Task requirements> If a line in the data below holds the word "citation", include it in the count. Give only the final number.

Stored records:

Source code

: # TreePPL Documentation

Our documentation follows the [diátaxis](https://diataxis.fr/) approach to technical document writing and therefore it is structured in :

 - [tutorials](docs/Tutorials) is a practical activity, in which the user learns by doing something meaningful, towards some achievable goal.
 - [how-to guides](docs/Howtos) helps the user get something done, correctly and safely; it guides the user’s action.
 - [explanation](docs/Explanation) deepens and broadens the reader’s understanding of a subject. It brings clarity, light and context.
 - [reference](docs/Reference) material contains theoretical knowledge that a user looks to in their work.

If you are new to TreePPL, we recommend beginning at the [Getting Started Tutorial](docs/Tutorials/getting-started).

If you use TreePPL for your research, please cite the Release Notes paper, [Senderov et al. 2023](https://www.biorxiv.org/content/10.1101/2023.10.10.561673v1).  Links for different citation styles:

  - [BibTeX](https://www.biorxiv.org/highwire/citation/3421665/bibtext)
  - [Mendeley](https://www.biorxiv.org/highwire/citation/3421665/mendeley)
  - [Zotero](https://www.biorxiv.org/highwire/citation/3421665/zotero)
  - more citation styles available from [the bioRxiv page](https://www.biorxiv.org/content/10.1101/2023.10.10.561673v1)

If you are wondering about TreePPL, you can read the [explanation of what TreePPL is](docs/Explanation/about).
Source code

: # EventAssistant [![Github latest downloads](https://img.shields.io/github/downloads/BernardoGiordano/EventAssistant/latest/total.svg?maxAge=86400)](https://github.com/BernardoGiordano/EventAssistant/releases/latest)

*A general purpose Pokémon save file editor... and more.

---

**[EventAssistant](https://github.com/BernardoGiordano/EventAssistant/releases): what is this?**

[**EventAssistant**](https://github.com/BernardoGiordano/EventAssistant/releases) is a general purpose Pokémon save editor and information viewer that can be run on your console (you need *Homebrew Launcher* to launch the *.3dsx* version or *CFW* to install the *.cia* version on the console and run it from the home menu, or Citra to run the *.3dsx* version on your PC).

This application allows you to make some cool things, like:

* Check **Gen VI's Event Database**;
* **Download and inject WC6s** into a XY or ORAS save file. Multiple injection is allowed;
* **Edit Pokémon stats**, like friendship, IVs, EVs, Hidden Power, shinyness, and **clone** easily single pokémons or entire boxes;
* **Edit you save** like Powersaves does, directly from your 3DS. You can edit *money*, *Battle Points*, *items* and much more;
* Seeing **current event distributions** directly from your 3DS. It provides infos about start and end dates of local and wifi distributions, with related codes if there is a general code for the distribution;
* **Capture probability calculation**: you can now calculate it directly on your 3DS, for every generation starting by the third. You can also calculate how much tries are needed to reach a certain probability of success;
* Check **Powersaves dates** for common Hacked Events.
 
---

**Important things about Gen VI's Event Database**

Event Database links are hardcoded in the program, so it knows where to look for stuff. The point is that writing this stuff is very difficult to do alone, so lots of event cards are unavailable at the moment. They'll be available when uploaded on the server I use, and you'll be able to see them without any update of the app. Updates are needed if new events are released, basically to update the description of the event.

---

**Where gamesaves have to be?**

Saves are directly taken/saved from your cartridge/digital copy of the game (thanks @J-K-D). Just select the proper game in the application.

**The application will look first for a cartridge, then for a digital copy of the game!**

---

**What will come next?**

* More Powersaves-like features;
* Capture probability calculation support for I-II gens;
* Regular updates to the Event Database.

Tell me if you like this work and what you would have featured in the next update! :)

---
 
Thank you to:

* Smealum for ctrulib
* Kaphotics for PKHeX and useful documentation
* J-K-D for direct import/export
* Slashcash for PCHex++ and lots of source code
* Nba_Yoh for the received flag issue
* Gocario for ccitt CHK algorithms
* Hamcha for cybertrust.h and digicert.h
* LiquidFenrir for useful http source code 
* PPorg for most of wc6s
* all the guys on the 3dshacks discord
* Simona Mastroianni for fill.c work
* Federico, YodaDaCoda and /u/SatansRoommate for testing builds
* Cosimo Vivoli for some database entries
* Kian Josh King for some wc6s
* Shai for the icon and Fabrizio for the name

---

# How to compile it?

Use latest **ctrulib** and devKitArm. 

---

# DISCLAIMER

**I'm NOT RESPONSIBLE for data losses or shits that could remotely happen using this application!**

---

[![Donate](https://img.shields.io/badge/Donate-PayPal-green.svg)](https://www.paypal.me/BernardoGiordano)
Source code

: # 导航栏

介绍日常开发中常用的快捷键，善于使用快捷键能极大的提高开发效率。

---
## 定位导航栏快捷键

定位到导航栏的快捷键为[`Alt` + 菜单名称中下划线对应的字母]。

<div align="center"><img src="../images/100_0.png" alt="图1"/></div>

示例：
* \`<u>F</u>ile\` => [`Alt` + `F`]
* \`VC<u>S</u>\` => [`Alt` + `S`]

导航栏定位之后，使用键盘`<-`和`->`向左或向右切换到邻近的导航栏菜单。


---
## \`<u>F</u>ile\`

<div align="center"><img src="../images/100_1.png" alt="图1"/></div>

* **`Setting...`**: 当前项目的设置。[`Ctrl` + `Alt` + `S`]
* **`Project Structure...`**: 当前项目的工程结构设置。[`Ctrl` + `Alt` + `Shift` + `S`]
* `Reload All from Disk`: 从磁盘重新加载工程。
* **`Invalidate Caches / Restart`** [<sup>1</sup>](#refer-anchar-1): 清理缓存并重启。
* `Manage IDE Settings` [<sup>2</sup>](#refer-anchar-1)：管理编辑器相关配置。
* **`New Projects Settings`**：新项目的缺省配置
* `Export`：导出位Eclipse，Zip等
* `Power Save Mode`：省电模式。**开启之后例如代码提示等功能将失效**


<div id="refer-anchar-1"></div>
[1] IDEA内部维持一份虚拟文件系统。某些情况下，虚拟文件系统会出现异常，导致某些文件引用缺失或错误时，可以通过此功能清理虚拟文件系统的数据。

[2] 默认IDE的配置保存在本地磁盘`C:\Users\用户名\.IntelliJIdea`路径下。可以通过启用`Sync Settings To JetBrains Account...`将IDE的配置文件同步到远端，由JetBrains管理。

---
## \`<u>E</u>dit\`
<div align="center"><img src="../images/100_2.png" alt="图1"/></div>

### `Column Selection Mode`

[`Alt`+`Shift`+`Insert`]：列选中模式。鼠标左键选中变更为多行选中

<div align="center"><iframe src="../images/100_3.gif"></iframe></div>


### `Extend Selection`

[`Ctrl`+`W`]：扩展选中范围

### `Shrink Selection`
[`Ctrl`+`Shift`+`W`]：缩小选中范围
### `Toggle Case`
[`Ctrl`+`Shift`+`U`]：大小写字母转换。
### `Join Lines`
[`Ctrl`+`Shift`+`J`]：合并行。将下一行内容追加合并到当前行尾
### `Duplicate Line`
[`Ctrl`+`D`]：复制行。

The answer> 5